A revisit on tests for homogeneity of the risk difference

Lipsitz et al. (1998, Biometrics 54, 148-160) discussed testing the homogeneity of the risk difference for a series of 2 x 2 tables. They proposed and evaluated several weighted test statistics, including the commonly used weighted least squares test statistic. Here we suggest various important improvements on these test statistics. First, we propose using the one-sided analogues of the test procedures proposed by Lipsitz et al. because we should only reject the null hypothesis of homogeneity when the variation of the estimated risk differences between centers is large. Second, Re generalize their study by redesigning the simulations to include the situations considered by Lipsitz et al. (1998) as special cases. Third, we consider a logarithmic transformation of the weighted least squares test statistic to improve the normal approximation of its sampling distribution.
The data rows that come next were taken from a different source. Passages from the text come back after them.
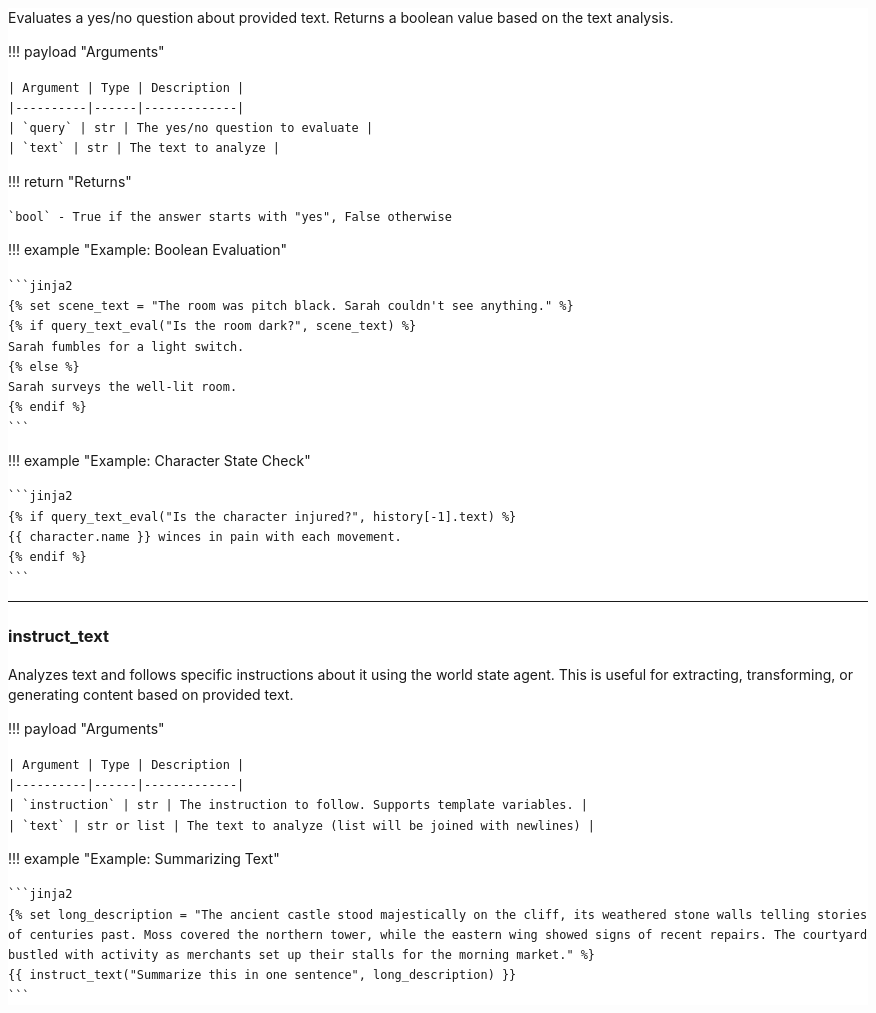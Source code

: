 Evaluates a yes/no question about provided text. Returns a boolean value based on the text analysis.

!!! payload "Arguments"

    | Argument | Type | Description |
    |----------|------|-------------|
    | `query` | str | The yes/no question to evaluate |
    | `text` | str | The text to analyze |

!!! return "Returns"

    `bool` - True if the answer starts with "yes", False otherwise

!!! example "Example: Boolean Evaluation"

    ```jinja2
    {% set scene_text = "The room was pitch black. Sarah couldn't see anything." %}
    {% if query_text_eval("Is the room dark?", scene_text) %}
    Sarah fumbles for a light switch.
    {% else %}
    Sarah surveys the well-lit room.
    {% endif %}
    ```

!!! example "Example: Character State Check"

    ```jinja2
    {% if query_text_eval("Is the character injured?", history[-1].text) %}
    {{ character.name }} winces in pain with each movement.
    {% endif %}
    ```

---

### instruct_text

Analyzes text and follows specific instructions about it using the world state agent. This is useful for extracting, transforming, or generating content based on provided text.

!!! payload "Arguments"

    | Argument | Type | Description |
    |----------|------|-------------|
    | `instruction` | str | The instruction to follow. Supports template variables. |
    | `text` | str or list | The text to analyze (list will be joined with newlines) |

!!! example "Example: Summarizing Text"

    ```jinja2
    {% set long_description = "The ancient castle stood majestically on the cliff, its weathered stone walls telling stories of centuries past. Moss covered the northern tower, while the eastern wing showed signs of recent repairs. The courtyard bustled with activity as merchants set up their stalls for the morning market." %}
    {{ instruct_text("Summarize this in one sentence", long_description) }}
    ```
On the basis of Monte Carlo simulations, we note that, as long as the mean treatment group size per table is moderate or large (greater than or equal to 16), this simple test statistic, in conjunction with the commonly used adjustment procedure for sparse data, can be useful when the number of 2 x 2 tables is small or moderate (less than or equal to 32). in these situations, in fact, we find that our proposed method generally outperforms ail the statistics considered by Lipsitz et al. Finally, we include a general guideline about which test statistic should be used in a variety of situations.